Le PSOE provoque la première crise avec Podemos après le départ d’Iglesias en faisant tomber la Trans Law au Congrès

Le texte voté est identique à celui promu par le ministre Montero et que Calvo maintient bloqué. Etre rejeté avec les votes contre PP et Vox

La ministre de l'Égalité, Irene Montero, hier.
La ministre de l’Égalité, Irene Montero, hier.Ana EscobarEFE
  • Projet de loi Montero propose une «  loi trans  » qui reconnaît l’autodétermination de genre et permet de changer de sexe sur le DNI sans rapport médical ni hormones
  • Égalité Les féministes historiques, contre Podemos: « Avec leurs lois ‘trans’, nous serions désormais des gentlemen barbus »

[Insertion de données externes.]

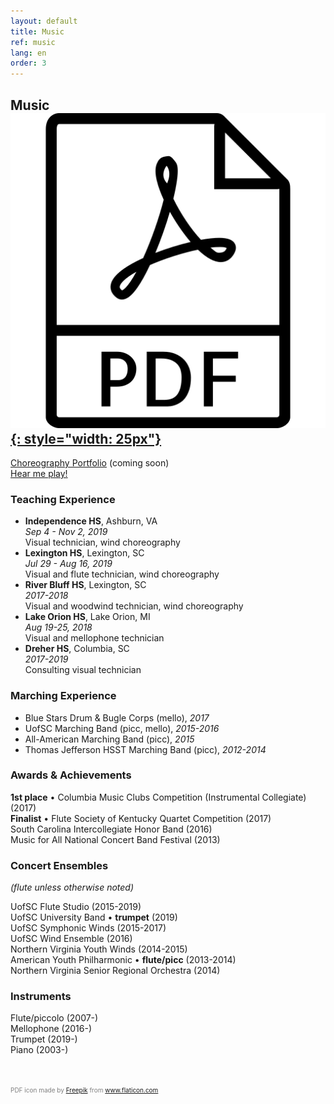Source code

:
```yaml
---
layout: default
title: Music
ref: music
lang: en
order: 3
---
```


## Music [![PDF version](files/pdf.png "PDF version"){: style="width: 25px"}](files/Glaeser_CV_music3.pdf)

<i class="fa fa-folder-open fa-lg"></i> [Choreography Portfolio]() (coming soon)  
<i class="fa fa-volume-up fa-lg"></i> [Hear me play!](https://www.youtube.com/playlist?list=PLN8ZWvICQ5chcrHayAV-8sEQSPxupwY3n)

### Teaching Experience

- **Independence HS**, Ashburn, VA  
  *Sep 4 - Nov 2, 2019*  
  Visual technician, wind choreography  
- **Lexington HS**, Lexington, SC  
  *Jul 29 - Aug 16, 2019*  
  Visual and flute technician, wind choreography  
- **River Bluff HS**, Lexington, SC  
*2017-2018*   
Visual and woodwind technician, wind choreography  
- **Lake Orion HS**, Lake Orion, MI  
  *Aug 19-25, 2018*  
  Visual and mellophone technician  
- **Dreher HS**, Columbia, SC  
  *2017-2019*  
  Consulting visual technician  

### Marching Experience

- Blue Stars Drum & Bugle Corps (mello), *2017*  
- UofSC Marching Band (picc, mello), *2015-2016*  
- All-American Marching Band (picc), *2015*  
- Thomas Jefferson HSST Marching Band (picc), *2012-2014*  

### Awards & Achievements

**1st place** • Columbia Music Clubs Competition (Instrumental Collegiate) (2017)  
**Finalist** • Flute Society of Kentucky Quartet Competition (2017)  
South Carolina Intercollegiate Honor Band (2016)  
Music for All National Concert Band Festival (2013)  

### Concert Ensembles
*(flute unless otherwise noted)*

UofSC Flute Studio (2015-2019)  
UofSC University Band • **trumpet** (2019)  
UofSC Symphonic Winds (2015-2017)  
UofSC Wind Ensemble (2016)  
Northern Virginia Youth Winds (2014-2015)  
American Youth Philharmonic • **flute/picc** (2013-2014)  
Northern Virginia Senior Regional Orchestra (2014)  

### Instruments

Flute/piccolo (2007-)  
Mellophone (2016-)  
Trumpet (2019-)  
Piano (2003-)

<div style="color: gray; margin-top: 50px; font-size: 10px">PDF icon made by <a href="https://www.flaticon.com/authors/freepik" title="Freepik">Freepik</a> from <a href="https://www.flaticon.com/" title="Flaticon">www.flaticon.com</a></div>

La décision du PSOE de s’abstenir de la recevabilité de la Trans Law au Congrès, provoquant son rejet avec les votes contre le PP et Vox, ouvre la première grande crise avec United We Can après le départ de Pablo Iglesias. Parce que le texte présenté par ERC et Grupo Plural est pratiquement le même que celui promu par Irene Montero.

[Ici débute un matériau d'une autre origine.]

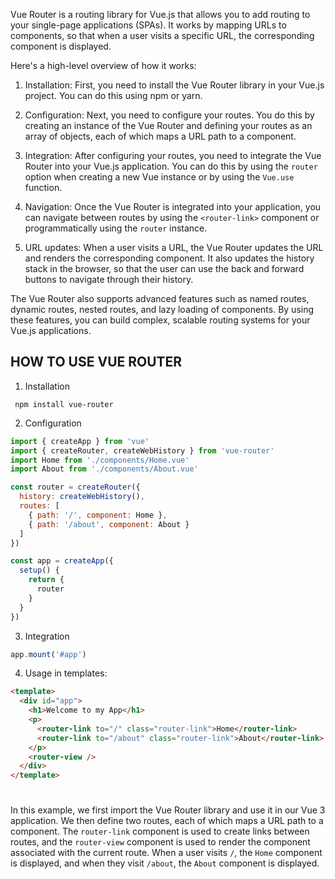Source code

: Vue Router is a routing library for Vue.js that allows you to add routing to your single-page applications (SPAs). It works by mapping URLs to components, so that when a user visits a specific URL, the corresponding component is displayed.

Here's a high-level overview of how it works:

1.  Installation: First, you need to install the Vue Router library in your Vue.js project. You can do this using npm or yarn.
    
2.  Configuration: Next, you need to configure your routes. You do this by creating an instance of the Vue Router and defining your routes as an array of objects, each of which maps a URL path to a component.
    
3.  Integration: After configuring your routes, you need to integrate the Vue Router into your Vue.js application. You can do this by using the `router` option when creating a new Vue instance or by using the `Vue.use` function.
    
4.  Navigation: Once the Vue Router is integrated into your application, you can navigate between routes by using the `<router-link>` component or programmatically using the `router` instance.
    
5.  URL updates: When a user visits a URL, the Vue Router updates the URL and renders the corresponding component. It also updates the history stack in the browser, so that the user can use the back and forward buttons to navigate through their history.
    

The Vue Router also supports advanced features such as named routes, dynamic routes, nested routes, and lazy loading of components. By using these features, you can build complex, scalable routing systems for your Vue.js applications.


## HOW TO USE VUE ROUTER

1. Installation
``` 
 npm install vue-router
```

2. Configuration

```javascript
import { createApp } from 'vue'
import { createRouter, createWebHistory } from 'vue-router'
import Home from './components/Home.vue'
import About from './components/About.vue'

const router = createRouter({
  history: createWebHistory(),
  routes: [
    { path: '/', component: Home },
    { path: '/about', component: About }
  ]
})

const app = createApp({
  setup() {
    return {
      router
    }
  }
})

```

3. Integration

```javascript
app.mount('#app')
```

4. Usage in templates:

```HTML
<template>
  <div id="app">
    <h1>Welcome to my App</h1>
    <p>
      <router-link to="/" class="router-link">Home</router-link>
      <router-link to="/about" class="router-link">About</router-link>
    </p>
    <router-view />
  </div>
</template>

```

#
In this example, we first import the Vue Router library and use it in our Vue 3 application. We then define two routes, each of which maps a URL path to a component. The `router-link` component is used to create links between routes, and the `router-view` component is used to render the component associated with the current route. When a user visits `/`, the `Home` component is displayed, and when they visit `/about`, the `About` component is displayed.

Les votes annoncés condamnent le renversement du projet de loi cet après-midi, car le soutien d’Unidos Podemos, Ciudadanos, ERC, PNV, Mme Pas et d’autres forces est mathématiquement insuffisant avant la somme des ce n’est pas de PP et Vox.

Le PSOE a annoncé hier qu’il allait « faciliter le traitement » de l’initiative, cependant, constater que cela allait se traduire par une abstention signifie la laisser morte car elle sera rejetée. L’argument avancé par le secrétaire général du groupe socialiste, Rafael Simancas, est que le texte présenté est « améliorable » et a besoin d’une « sécurité juridique ». En outre, il a souligné que le gouvernement travaillait « sur sa propre législation » en la matière.

Cependant, la réalité est qu’il y a une bataille politique intense entre le PSOE et United We Can concernant cette question, qui maintient le projet de loi dans les limbes. Ce qui a été utilisé par certains des partenaires du gouvernement de Pedro Sánchez pour soulever un verrouillage du PSOE au Congrès en présentant le même texte que le ministère de l’Égalité a illuminé.

La situation est la suivante: Irene Montero a promu du ministère de l’Égalité ce qu’on appelle la loi trans mais elle n’a pas encore été approuvée par le Conseil des ministres car la première vice-présidente, Carmen Calvo, l’a gardée dans un tiroir pendant des mois. . en raison du fort rejet qu’il manifeste à différents problèmes inclus dans le projet et qui ont à voir avec la soi-disant autodétermination du genre. Pour Calvo, le problème est que, comme c’est le cas, la loi manque de sécurité juridique, de qualité normative et de garanties constitutionnelles.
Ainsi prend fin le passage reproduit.